First of two parts
You could accurately call me Dr. Speed because I love speed.
I don’t mean the speed associated with fast cars, but instead, organizational speed. I really admire large organizations that have a track record of doing everything really fast.
Organizational speed means that as a result of purposeful actions, the organization does all important things measurably faster than its competitors.
Many don’t realize it but one of the constants since the beginning of human life has been that everything that man has touched has continually gotten faster. Everything, including cars, airplanes and even Olympic athletes, get faster each and every year. And now organizations are also becoming part of this speed movement.
Not speedy? You may be risk averse
Organizational speed can be exhibited by the organization’s ability to rapidly respond to problems and opportunities, to move into new product areas, to make fast but accurate decisions, to learn quickly, to shorten time to market, and to hire and retain employees who are simply fast.
It may seem natural that all organizations would desire to be fast, but the exact opposite is true. A majority of organizations and their corporate cultures are not fast at all; at best you could say that they instead move at “deliberate speed.”

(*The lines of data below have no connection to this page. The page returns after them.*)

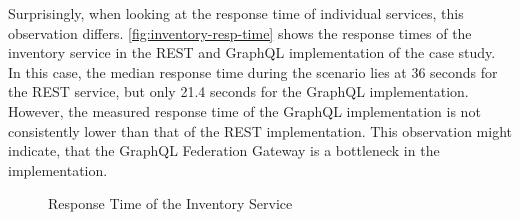 Surprisingly, when looking at the response time of individual services, this observation differs.
\autoref{fig:inventory-resp-time} shows the response times of the inventory service in the \ac{REST} and GraphQL implementation of the case study.
In this case, the median response time during the scenario lies at 36 seconds for the \ac{REST} service, but only 21.4 seconds for the GraphQL implementation.
However, the measured response time of the GraphQL implementation is not consistently lower than that of the \ac{REST} implementation.
This observation might indicate, that the GraphQL Federation Gateway is a bottleneck in the implementation.

\begin{figure}[b!]
    \centering
    \caption{Response Time of the Inventory Service}\label{fig:inventory-resp-time}    
\end{figure}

Most firms don’t move fast because it takes a special speed strategy in order to successfully move fast, and because many corporate leaders are risk averse, they avoid moving fast because they fear it may result in unnecessary risks and too many costly errors.
For literally centuries, deliberate speed was fine until we entered the VUCA world in the 1990s, where intense global competition, rapid copying, and continuous chaotic change now assign some significant negative business consequences to slow organizations. And often, that negative consequence is irrelevance.

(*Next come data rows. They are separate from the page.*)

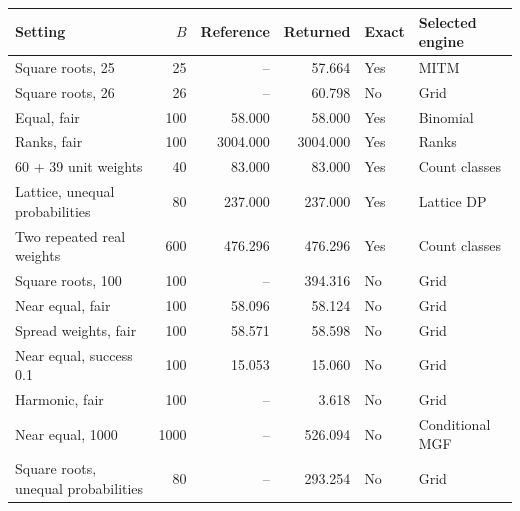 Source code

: \begin{tabular}{lrrrll}
\toprule
Setting & $B$ & Reference & Returned & Exact & Selected engine \\
\midrule
Square roots, 25 & 25 & -- & 57.664 & Yes & MITM \\
Square roots, 26 & 26 & -- & 60.798 & No & Grid \\
Equal, fair & 100 & 58.000 & 58.000 & Yes & Binomial \\
Ranks, fair & 100 & 3004.000 & 3004.000 & Yes & Ranks \\
60 + 39 unit weights & 40 & 83.000 & 83.000 & Yes & Count classes \\
Lattice, unequal probabilities & 80 & 237.000 & 237.000 & Yes & Lattice DP \\
Two repeated real weights & 600 & 476.296 & 476.296 & Yes & Count classes \\
Square roots, 100 & 100 & -- & 394.316 & No & Grid \\
Near equal, fair & 100 & 58.096 & 58.124 & No & Grid \\
Spread weights, fair & 100 & 58.571 & 58.598 & No & Grid \\
Near equal, success 0.1 & 100 & 15.053 & 15.060 & No & Grid \\
Harmonic, fair & 100 & -- & 3.618 & No & Grid \\
Near equal, 1000 & 1000 & -- & 526.094 & No & Conditional MGF \\
Square roots, unequal probabilities & 80 & -- & 293.254 & No & Grid \\
\bottomrule
\end{tabular}
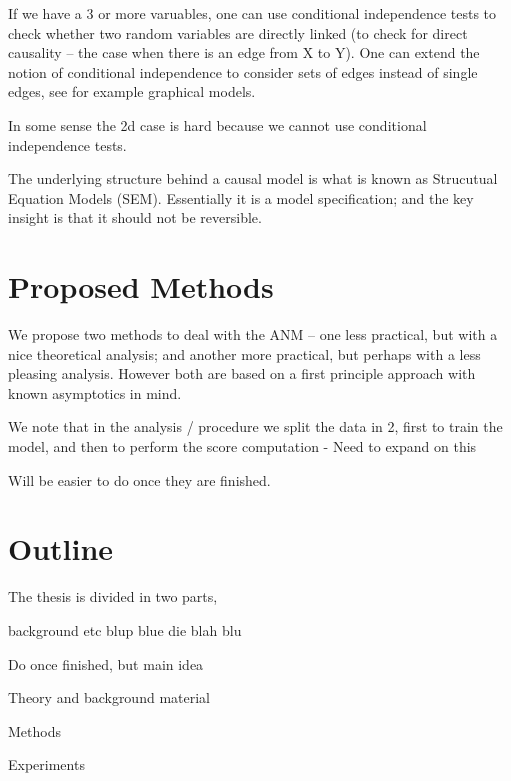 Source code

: If we have a 3 or more varuables, one can use conditional independence tests to check whether two random 
variables are directly linked (to check for direct causality -- the case when there is an edge from X to Y).
One can extend the notion of conditional independence to consider sets of edges instead of single edges, 
see for example graphical models.

In some sense the 2d case is hard because we cannot use conditional independence tests. 

The underlying structure behind a causal model is what is known as Strucutual Equation Models (SEM). Essentially 
it is a model specification; and the key insight is that it should not be reversible. 


\section{Proposed Methods}

We propose two methods to deal with the ANM -- one less practical, but with a nice theoretical
analysis; and another more practical, but perhaps with a less pleasing analysis. However both
are based on a first principle approach with known asymptotics in mind.

We note that in the analysis / procedure we split the data in 2, first to train the model, and
then to perform the score computation - Need to expand on this

Will be easier to do once they are finished.


\section{Outline}

The thesis is divided in two parts, 

background etc blup blue die blah blu

Do once finished, but main idea

Theory and background material

Methods

Experiments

Firms like Kodak, MySpace, Good Guys, Blockbuster, and Blackberry have all moved too slow as organizations, and now their leaders, owners, and employees are suffering the negative consequences. In contrast, firms like Google, Facebook, Apple, and Amazon that are “built for speed” have grown and prospered because of that ability to move fast.

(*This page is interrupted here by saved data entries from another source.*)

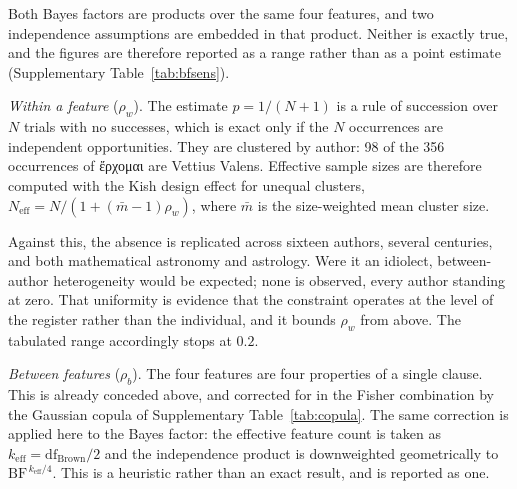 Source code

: \documentclass[11pt,a4paper]{article}
\newcommand{\grk}[1]{{\fontencoding{LGR}\selectfont #1}}
\newcommand{\grk}[1]{{\greekfont #1}}
\begin{document}
Both Bayes factors are products over the same four features, and two
independence assumptions are embedded in that product. Neither is exactly
true, and the figures are therefore reported as a range rather than as a point
estimate (Supplementary Table~\ref{tab:bfsens}).

\emph{Within a feature} ($\rho_w$). The estimate $p = 1/(N+1)$ is a rule of
succession over $N$ trials with no successes, which is exact only if the $N$
occurrences are independent opportunities. They are clustered by author: 98 of
the 356 occurrences of \grk{ἔρχομαι} are Vettius Valens. Effective sample sizes
are therefore computed with the Kish design effect for unequal clusters,
$N_\mathrm{eff} = N / \left(1 + (\bar m - 1)\rho_w\right)$, where $\bar m$ is
the size-weighted mean cluster size.

Against this, the absence is replicated across sixteen authors, several
centuries, and both mathematical astronomy and astrology. Were it an idiolect,
between-author heterogeneity would be expected; none is observed, every author
standing at zero. That uniformity is evidence that the constraint operates at
the level of the register rather than the individual, and it bounds $\rho_w$
from above. The tabulated range accordingly stops at $0.2$.

\emph{Between features} ($\rho_b$). The four features are four properties of a
single clause. This is already conceded above, and corrected for in the Fisher
combination by the Gaussian copula of Supplementary Table~\ref{tab:copula}. The same
correction is applied here to the Bayes factor: the effective feature count is
taken as $k_\mathrm{eff} = \mathrm{df}_\mathrm{Brown}/2$ and the
independence product is downweighted geometrically to
$\mathrm{BF}^{\,k_\mathrm{eff}/4}$. This is a heuristic rather than an exact
result, and is reported as one.
\end{document}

If the speed of change inside your organization is slower than the speed of change occurring outside your organization … your organization is in serious trouble and unfortunately, the insiders will likely be the last to realize it.
The advantages of speed in organizations
Some of the advantages and benefits that a fast-moving firm can receive include:
- First to market has an economic value – Fast organizations get their products or new product features to market first. And as a result, they get media attention, initial customer loyalty, and in many cases, larger margins because there is yet no competition.
- The impacts of problems are reduced – Because the organization moves fast once it senses a major problem, the problem is more likely to be mitigated quickly, thus reducing the economic damage. Because fast-moving firms also share their problems (and best practices) internally so rapidly, the initial problem is less likely to spread without warning to other areas of the organization.
- Fast responses to changes in the environment – Speed allows organizations to respond rapidly to changes in the economic, business, and competitive environment. And that rapid response makes it much more likely that their revised business plan and approach will “fit” the new environment.
- Opportunities are seldom missed – The ability to move fast means that the organization will rapidly see and act on opportunities, thus reducing the chances that any major opportunities will be missed.
- Recruiting/retention – Fast-moving organizations excite potential applicants, especially those who are risk takers or who are fast and innovative. Retention will likely also be improved because of the excitement caused by the speed and the lack of bureaucracy and “having to wait.”
- Lower costs — Although in some cases moving fast can cost more, by avoiding bureaucratic delays and slow decision-making, the firm may offset those higher initial costs, to actually make going fast … cheaper.
- Going fast can be learned — Once an organization learns how to move fast in the product area, it is much easier to transfer that “capability for speed” to other direct and overhead functions. The end result is that the sharing of speed tips makes the entire organization faster.
Benchmark companies known for speed
If you want to learn from firms that are obsessed with speed, start with Facebook. Quotes from its CEO illustrate their focus on speed …“move fast and break things,” and, “if you never break anything, you’re probably not moving fast enough.”
- Facebook recently demonstrated its amazing speed capability within two years by making a 180-degree turn away from its historical webpage/PC-based product delivery approach to the mobile platform.
- Google is also known for speed. And its CEO makes that clear when he expects his employees to “create products and services that are 10 times better than the competition” and that rate of improvement obviously requires both speed and a high level of innovation.
- The rapidly rising Samsung organization even uses the corporate slogan “perpetual crisis” to let everyone know that the environment that it operates in requires adaptability and a continuous improvement in speed.
- Apple stands out as another example of a firm that likes to be the first mover into new product categories and to dominate them from the start. In addition to technology firms, entire industries including mobile devices, medicine, and green energy industries are learning to move at breakneck speed.
- Even retail firms like McDonald’s and Starbucks are learning to change and move rapidly.
It is no longer the big established firms that dominate the small ones … it’s the fast and adaptive firms that now dominate the slower firms.